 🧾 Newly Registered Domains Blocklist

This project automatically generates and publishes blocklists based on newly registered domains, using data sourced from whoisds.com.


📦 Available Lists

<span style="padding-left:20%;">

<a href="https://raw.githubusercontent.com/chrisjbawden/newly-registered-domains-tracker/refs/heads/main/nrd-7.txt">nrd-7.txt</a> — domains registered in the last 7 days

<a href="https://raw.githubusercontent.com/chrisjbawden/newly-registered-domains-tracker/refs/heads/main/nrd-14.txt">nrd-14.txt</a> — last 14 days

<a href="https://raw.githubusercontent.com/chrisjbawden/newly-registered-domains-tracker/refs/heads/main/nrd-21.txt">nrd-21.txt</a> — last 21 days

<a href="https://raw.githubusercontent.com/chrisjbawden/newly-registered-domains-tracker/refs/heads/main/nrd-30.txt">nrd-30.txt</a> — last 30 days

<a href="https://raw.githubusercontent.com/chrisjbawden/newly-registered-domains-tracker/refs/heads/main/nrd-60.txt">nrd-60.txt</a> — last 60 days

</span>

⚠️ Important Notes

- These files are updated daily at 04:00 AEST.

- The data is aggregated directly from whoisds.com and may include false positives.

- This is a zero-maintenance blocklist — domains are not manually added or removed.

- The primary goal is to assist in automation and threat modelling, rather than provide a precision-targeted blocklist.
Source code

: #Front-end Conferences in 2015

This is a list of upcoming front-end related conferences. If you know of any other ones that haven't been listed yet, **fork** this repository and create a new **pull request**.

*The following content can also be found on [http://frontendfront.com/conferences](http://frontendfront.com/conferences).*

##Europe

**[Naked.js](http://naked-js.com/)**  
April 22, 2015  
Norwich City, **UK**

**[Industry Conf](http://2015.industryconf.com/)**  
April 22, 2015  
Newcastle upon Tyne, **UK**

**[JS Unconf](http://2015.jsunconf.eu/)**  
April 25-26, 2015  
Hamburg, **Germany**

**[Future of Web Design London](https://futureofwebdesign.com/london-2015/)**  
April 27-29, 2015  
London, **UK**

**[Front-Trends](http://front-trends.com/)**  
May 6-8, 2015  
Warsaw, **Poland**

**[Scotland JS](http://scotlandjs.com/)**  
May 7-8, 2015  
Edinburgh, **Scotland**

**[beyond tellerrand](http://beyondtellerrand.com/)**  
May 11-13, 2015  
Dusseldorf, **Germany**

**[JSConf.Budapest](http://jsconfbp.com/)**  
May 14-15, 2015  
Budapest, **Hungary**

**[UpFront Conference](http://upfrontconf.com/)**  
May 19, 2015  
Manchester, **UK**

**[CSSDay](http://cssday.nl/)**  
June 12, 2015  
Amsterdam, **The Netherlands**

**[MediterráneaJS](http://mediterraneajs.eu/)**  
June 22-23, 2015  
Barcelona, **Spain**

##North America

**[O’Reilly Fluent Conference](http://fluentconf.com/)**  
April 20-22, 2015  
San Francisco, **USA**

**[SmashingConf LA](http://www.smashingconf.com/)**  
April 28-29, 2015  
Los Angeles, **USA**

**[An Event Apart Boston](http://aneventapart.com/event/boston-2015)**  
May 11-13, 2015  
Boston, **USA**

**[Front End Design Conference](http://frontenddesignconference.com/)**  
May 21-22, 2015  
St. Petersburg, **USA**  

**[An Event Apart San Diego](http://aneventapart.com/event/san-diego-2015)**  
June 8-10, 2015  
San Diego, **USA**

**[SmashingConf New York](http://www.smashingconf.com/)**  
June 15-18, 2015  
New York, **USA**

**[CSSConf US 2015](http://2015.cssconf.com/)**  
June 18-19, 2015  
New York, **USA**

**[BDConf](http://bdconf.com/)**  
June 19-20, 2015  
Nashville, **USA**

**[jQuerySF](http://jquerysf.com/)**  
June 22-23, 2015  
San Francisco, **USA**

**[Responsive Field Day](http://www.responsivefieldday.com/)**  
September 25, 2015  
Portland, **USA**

* Exercise aim
Among the lines of the listing, count those containing the word "href". Answer with the count alone.

* Task result
5